« De Flins à Wuhan : comment la Renault Twingo s’est transformée en citadine “made in China” »

Il fut un temps où la Renault Twingo symbolisait à elle seule l’esprit d’innovation et la créativité française. Lancée en 1993, cette petite citadine au design jovial et au caractère unique s’était imposée comme une véritable icône populaire. Elle roulait sur toutes les routes d’Europe, symbole de liberté et d’audace. Mais trente ans plus tard, la Twingo n’a plus grand-chose de français. Son centre de gravité s’est déplacé à des milliers de kilomètres, vers l’Asie.

La nouvelle Twingo électrique, censée relancer le mythe, est désormais pensée, conçue et bientôt fabriquée… en Chine.
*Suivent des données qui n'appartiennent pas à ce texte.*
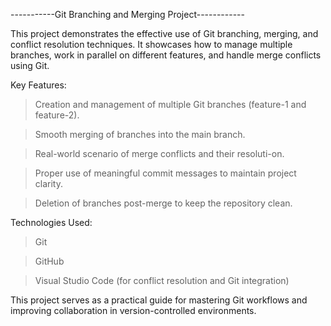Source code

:-----------Git Branching and Merging Project------------

This project demonstrates the effective use of Git branching, merging, and conflict resolution techniques. It showcases how to manage multiple branches, work in parallel on different features, and handle merge conflicts using Git.

Key Features:

> Creation and management of multiple Git branches (feature-1 and feature-2).

> Smooth merging of branches into the main branch.

> Real-world scenario of merge conflicts and their resoluti-on.

> Proper use of meaningful commit messages to maintain project clarity.

> Deletion of branches post-merge to keep the repository clean.

Technologies Used:
> Git

> GitHub

> Visual Studio Code (for conflict resolution and Git integration)

This project serves as a practical guide for mastering Git workflows and improving collaboration in version-controlled environments.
Derrière ce virage industriel se cache une alliance stratégique entre Renault et le groupe chinois Geely, un géant de l’automobile déjà propriétaire de Volvo, Lotus, et actionnaire majeur de Mercedes-Benz. Une mutation qui illustre un changement d’époque profond dans l’industrie automobile : l’Europe n’est plus le cœur de la production, mais un marché à conquérir.
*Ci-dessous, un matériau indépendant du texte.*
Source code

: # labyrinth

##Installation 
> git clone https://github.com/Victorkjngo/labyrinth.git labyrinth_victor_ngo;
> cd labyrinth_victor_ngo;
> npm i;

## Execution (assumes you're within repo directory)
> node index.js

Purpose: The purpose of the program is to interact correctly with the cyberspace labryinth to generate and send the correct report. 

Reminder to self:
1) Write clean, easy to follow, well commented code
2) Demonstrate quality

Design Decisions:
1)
I. La Twingo, une histoire française devenue mondiale

1. La naissance d’une icône

Lorsque Renault lance la Twingo en 1993, le constructeur veut révolutionner la voiture urbaine. Le pari est osé : une seule version, un moteur unique, un intérieur modulable et un design… franchement atypique. La voiture divise, mais séduit rapidement un large public. Sa bouille ronde et son habitabilité étonnante en font un succès immédiat.
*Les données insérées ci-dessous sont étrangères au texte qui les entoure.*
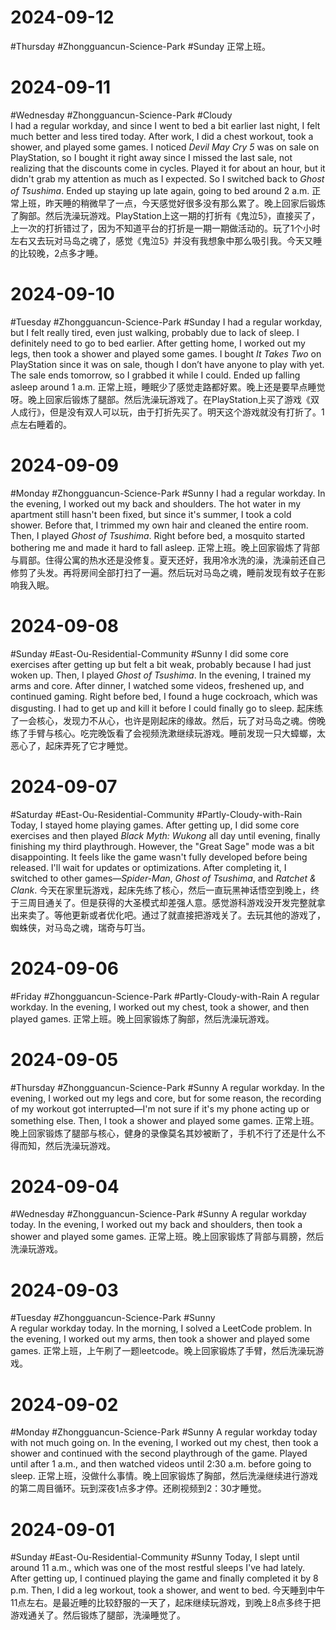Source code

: # 2024-09-12
#Thursday #Zhongguancun-Science-Park  #Sunday 
正常上班。

# 2024-09-11
#Wednesday  #Zhongguancun-Science-Park  #Cloudy  
I had a regular workday, and since I went to bed a bit earlier last night, I felt much better and less tired today. After work, I did a chest workout, took a shower, and played some games. I noticed *Devil May Cry 5* was on sale on PlayStation, so I bought it right away since I missed the last sale, not realizing that the discounts come in cycles. Played it for about an hour, but it didn't grab my attention as much as I expected. So I switched back to *Ghost of Tsushima*. Ended up staying up late again, going to bed around 2 a.m.
正常上班，昨天睡的稍微早了一点，今天感觉好很多没有那么累了。晚上回家后锻炼了胸部。然后洗澡玩游戏。PlayStation上这一期的打折有《鬼泣5》，直接买了，上一次的打折错过了，因为不知道平台的打折是一期一期做活动的。玩了1个小时左右又去玩对马岛之魂了，感觉《鬼泣5》并没有我想象中那么吸引我。今天又睡的比较晚，2点多才睡。

# 2024-09-10
#Tuesday #Zhongguancun-Science-Park  #Sunday 
I had a regular workday, but I felt really tired, even just walking, probably due to lack of sleep. I definitely need to go to bed earlier. After getting home, I worked out my legs, then took a shower and played some games. I bought *It Takes Two* on PlayStation since it was on sale, though I don’t have anyone to play with yet. The sale ends tomorrow, so I grabbed it while I could. Ended up falling asleep around 1 a.m.
正常上班，睡眠少了感觉走路都好累。晚上还是要早点睡觉呀。晚上回家后锻炼了腿部。然后洗澡玩游戏了。在PlayStation上买了游戏《双人成行》，但是没有双人可以玩，由于打折先买了。明天这个游戏就没有打折了。1点左右睡着的。

# 2024-09-09
#Monday  #Zhongguancun-Science-Park  #Sunny 
I had a regular workday. In the evening, I worked out my back and shoulders. The hot water in my apartment still hasn't been fixed, but since it's summer, I took a cold shower. Before that, I trimmed my own hair and cleaned the entire room. Then, I played *Ghost of Tsushima*. Right before bed, a mosquito started bothering me and made it hard to fall asleep.
正常上班。晚上回家锻炼了背部与肩部。住得公寓的热水还是没修复。夏天还好，我用冷水洗的澡，洗澡前还自己修剪了头发。再将房间全部打扫了一遍。然后玩对马岛之魂，睡前发现有蚊子在影响我入眠。

# 2024-09-08
#Sunday  #East-Ou-Residential-Community   #Sunny 
I did some core exercises after getting up but felt a bit weak, probably because I had just woken up. Then, I played *Ghost of Tsushima*. In the evening, I trained my arms and core. After dinner, I watched some videos, freshened up, and continued gaming. Right before bed, I found a huge cockroach, which was disgusting. I had to get up and kill it before I could finally go to sleep.
起床练了一会核心，发现力不从心，也许是刚起床的缘故。然后，玩了对马岛之魂。傍晚练了手臂与核心。吃完晚饭看了会视频洗漱继续玩游戏。睡前发现一只大蟑螂，太恶心了，起床弄死了它才睡觉。

# 2024-09-07
#Saturday   #East-Ou-Residential-Community   #Partly-Cloudy-with-Rain  
Today, I stayed home playing games. After getting up, I did some core exercises and then played *Black Myth: Wukong* all day until evening, finally finishing my third playthrough. However, the "Great Sage" mode was a bit disappointing. It feels like the game wasn't fully developed before being released. I'll wait for updates or optimizations. After completing it, I switched to other games—*Spider-Man*, *Ghost of Tsushima*, and *Ratchet & Clank*.
今天在家里玩游戏，起床先练了核心，然后一直玩黑神话悟空到晚上，终于三周目通关了。但是获得的大圣模式却差强人意。感觉游科游戏没开发完整就拿出来卖了。等他更新或者优化吧。通过了就直接把游戏关了。去玩其他的游戏了，蜘蛛侠，对马岛之魂，瑞奇与叮当。

# 2024-09-06
#Friday  #Zhongguancun-Science-Park  #Partly-Cloudy-with-Rain 
A regular workday. In the evening, I worked out my chest, took a shower, and then played games.
正常上班。晚上回家锻炼了胸部，然后洗澡玩游戏。

# 2024-09-05
#Thursday   #Zhongguancun-Science-Park  #Sunny 
A regular workday. In the evening, I worked out my legs and core, but for some reason, the recording of my workout got interrupted—I'm not sure if it's my phone acting up or something else. Then, I took a shower and played some games.
正常上班。晚上回家锻炼了腿部与核心，健身的录像莫名其妙被断了，手机不行了还是什么不得而知，然后洗澡玩游戏。

# 2024-09-04
#Wednesday  #Zhongguancun-Science-Park  #Sunny 
A regular workday today. In the evening, I worked out my back and shoulders, then took a shower and played some games.
正常上班。晚上回家锻炼了背部与肩膀，然后洗澡玩游戏。

# 2024-09-03
#Tuesday #Zhongguancun-Science-Park  #Sunny  
A regular workday today. In the morning, I solved a LeetCode problem. In the evening, I worked out my arms, then took a shower and played some games.
正常上班，上午刷了一题leetcode。晚上回家锻炼了手臂，然后洗澡玩游戏。


# 2024-09-02
#Monday  #Zhongguancun-Science-Park  #Sunny 
A regular workday today with not much going on. In the evening, I worked out my chest, then took a shower and continued with the second playthrough of the game. Played until after 1 a.m., and then watched videos until 2:30 a.m. before going to sleep.
正常上班，没做什么事情。晚上回家锻炼了胸部，然后洗澡继续进行游戏的第二周目循环。玩到深夜1点多才停。还刷视频到2：30才睡觉。

# 2024-09-01
#Sunday  #East-Ou-Residential-Community   #Sunny 
Today, I slept until around 11 a.m., which was one of the most restful sleeps I've had lately. After getting up, I continued playing the game and finally completed it by 8 p.m. Then, I did a leg workout, took a shower, and went to bed.
今天睡到中午11点左右。是最近睡的比较舒服的一天了，起床继续玩游戏，到晚上8点多终于把游戏通关了。然后锻炼了腿部，洗澡睡觉了。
Fabriquée à Flins, en région parisienne, la Twingo symbolise alors un savoir-faire industriel et une approche du design automobile à la française : minimaliste, ingénieuse, joyeuse. Pendant plus de dix ans, elle s’écoule à des millions d’exemplaires à travers l’Europe.

2. L’ère de la mondialisation

Mais dès les années 2000, Renault entre dans une nouvelle phase. L’entreprise doit rationaliser ses coûts, s’adapter à la concurrence mondiale et réduire sa dépendance à l’Europe de l’Ouest. Les Twingo de deuxième et troisième générations s’internationalisent : la Twingo 2 est assemblée en Slovénie, la Twingo 3 partage sa base technique avec la Smart Forfour de Daimler, un partenariat franco-allemand symbolique.

Cette troisième génération marque déjà un tournant : la voiture devient un produit global, conçu à plusieurs mains. La France reste au cœur du design, mais la fabrication s’éloigne. Le mythe Twingo reste vivant, mais son ADN commence à se diluer.


II. L’alliance Renault-Geely : mariage d’intérêt industriel

1. Une union stratégique

En 2023, Renault scelle un accord historique avec Geely. L’objectif : mutualiser les technologies de moteurs thermiques et hybrides, et réduire les coûts de production. Dans le cadre de cette alliance, une coentreprise nommée “Horse Powertrain Limited” est créée, avec un partage quasi égal des parts. Mais Geely ne s’arrête pas là : il devient également un acteur clé de la division électrique de Renault, baptisée Ampère.

Cette collaboration n’est pas anodine. Geely est aujourd’hui l’un des groupes les plus dynamiques du secteur automobile mondial. Il maîtrise parfaitement la production à bas coût et dispose d’un réseau industriel impressionnant en Chine. Renault, de son côté, cherche à accélérer sa transition vers l’électrique, tout en restant compétitif face à Tesla et aux marques chinoises comme BYD ou MG.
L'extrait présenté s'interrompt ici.